Moore: I was surprised to learn how much Churchill utilized various insights gained from studying the American Civil War. Would you unpack that some for us?
Rose: His American grandfather, Leonard Jerome, was part-owner of the New York Times and a supporter of the Union cause, even in the face of the Draft Riots of 1863. So he was an inspiration for Winston, who saw no clear boundaries between warfare and journalism. And in his lifelong struggle to preserve the British Empire, Churchill’s model was the Civil War, which he viewed as a successful effort to preserve the American Empire. He didn’t quite see that there were important differences between the two cases.
Moore: It is fascinating to see how much the theater influenced Churchill in his various public roles. Describe that a bit.
Rose: All his life he was a passionate theatergoer. He learned his brilliant oratorical skills by watching actors at work. As a parliamentary performer, he was always on stage and in character. And his distinctive wit owed much to his two favorite dramatists, Oscar Wilde and George Bernard Shaw. The theatre offered Churchill a script for political action: as Home Secretary he enacted penal reforms after seeing John Galsworthy’s prison drama Justice. And though he never wrote a play, his history of the Second World War is written with a fine sense of drama, timing, and climax.

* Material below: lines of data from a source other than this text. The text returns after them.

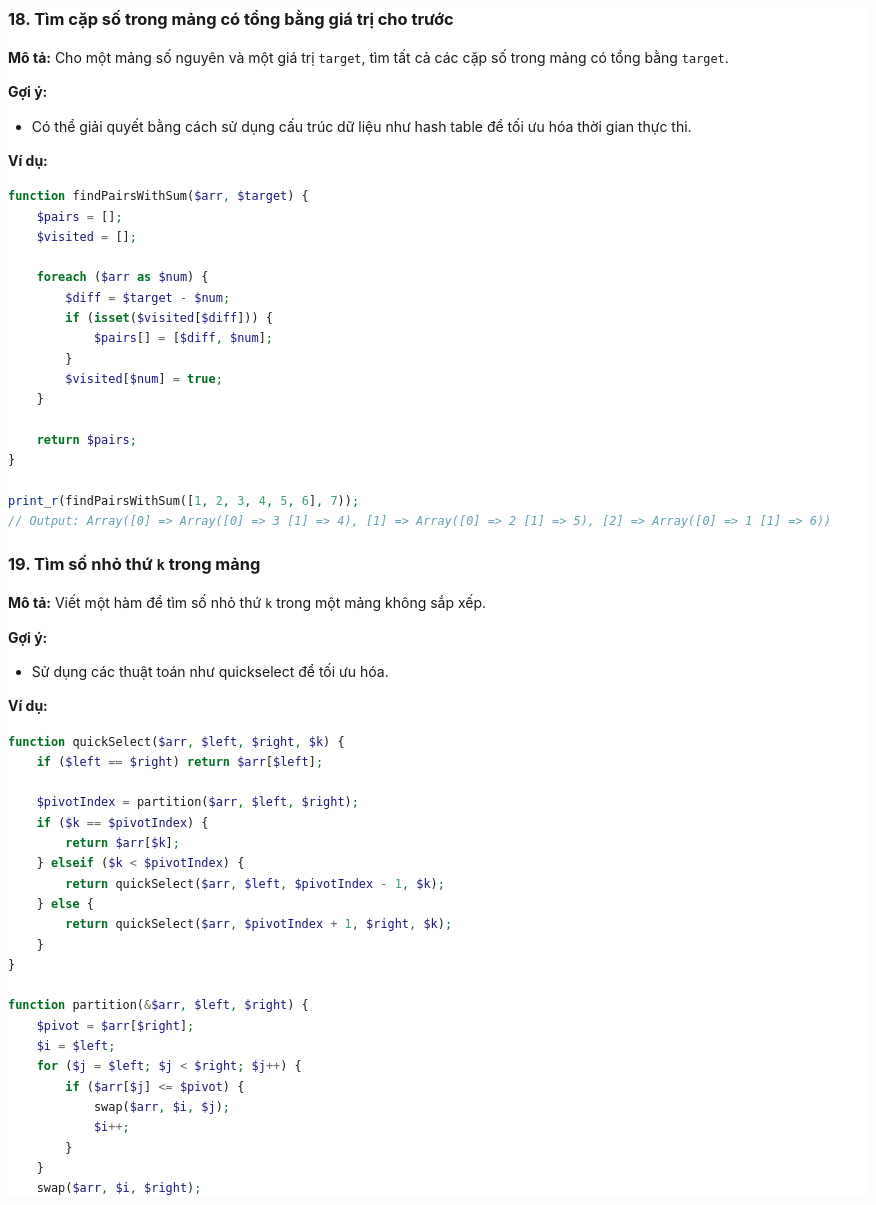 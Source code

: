 ### 18. **Tìm cặp số trong mảng có tổng bằng giá trị cho trước**

**Mô tả:** Cho một mảng số nguyên và một giá trị `target`, tìm tất cả các cặp số trong mảng có tổng bằng `target`.

**Gợi ý:**

- Có thể giải quyết bằng cách sử dụng cấu trúc dữ liệu như hash table để tối ưu hóa thời gian thực thi.

**Ví dụ:**

```php
function findPairsWithSum($arr, $target) {
    $pairs = [];
    $visited = [];

    foreach ($arr as $num) {
        $diff = $target - $num;
        if (isset($visited[$diff])) {
            $pairs[] = [$diff, $num];
        }
        $visited[$num] = true;
    }

    return $pairs;
}

print_r(findPairsWithSum([1, 2, 3, 4, 5, 6], 7));
// Output: Array([0] => Array([0] => 3 [1] => 4), [1] => Array([0] => 2 [1] => 5), [2] => Array([0] => 1 [1] => 6))
```

### 19. **Tìm số nhỏ thứ `k` trong mảng**

**Mô tả:** Viết một hàm để tìm số nhỏ thứ `k` trong một mảng không sắp xếp.

**Gợi ý:**

- Sử dụng các thuật toán như quickselect để tối ưu hóa.

**Ví dụ:**

```php
function quickSelect($arr, $left, $right, $k) {
    if ($left == $right) return $arr[$left];

    $pivotIndex = partition($arr, $left, $right);
    if ($k == $pivotIndex) {
        return $arr[$k];
    } elseif ($k < $pivotIndex) {
        return quickSelect($arr, $left, $pivotIndex - 1, $k);
    } else {
        return quickSelect($arr, $pivotIndex + 1, $right, $k);
    }
}

function partition(&$arr, $left, $right) {
    $pivot = $arr[$right];
    $i = $left;
    for ($j = $left; $j < $right; $j++) {
        if ($arr[$j] <= $pivot) {
            swap($arr, $i, $j);
            $i++;
        }
    }
    swap($arr, $i, $right);
```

Moore: Ecclesiastes 12:10 speak of the preacher searching “to find just the right words.” Churchill spent much time getting his words right. What can we learn from his care and concern over language?
Rose: He dictated most of his books and speeches to a secretary, then he would grab the typescript from her and scribble extensive revisions in ink. That’s why his writing had an oratorical resonance. Sometimes, when delivering a speech, he would appear to hesitate, grope for the right word, and inevitably hit on it. But that was an act: in fact his speeches were carefully scripted. There he was poles apart from today’s politicians, who robotically repeat catchphrases pretested on focus groups.
Moore: You mention some of the favorite books of both Churchill and Hitler. It is interesting to see Don Quixote listed as one of Hitler’s favorite books. Did more grandiose stories spark Hitler’s imagination?
Rose: Hitler read compulsively: racist tracts, creepy occult books, and Wild West stories by Karl May, a German author who never ventured west of Buffalo, New York. He loved The Merchant of Venice, and (still more chillingly) his personal library included a booklet on poison gas.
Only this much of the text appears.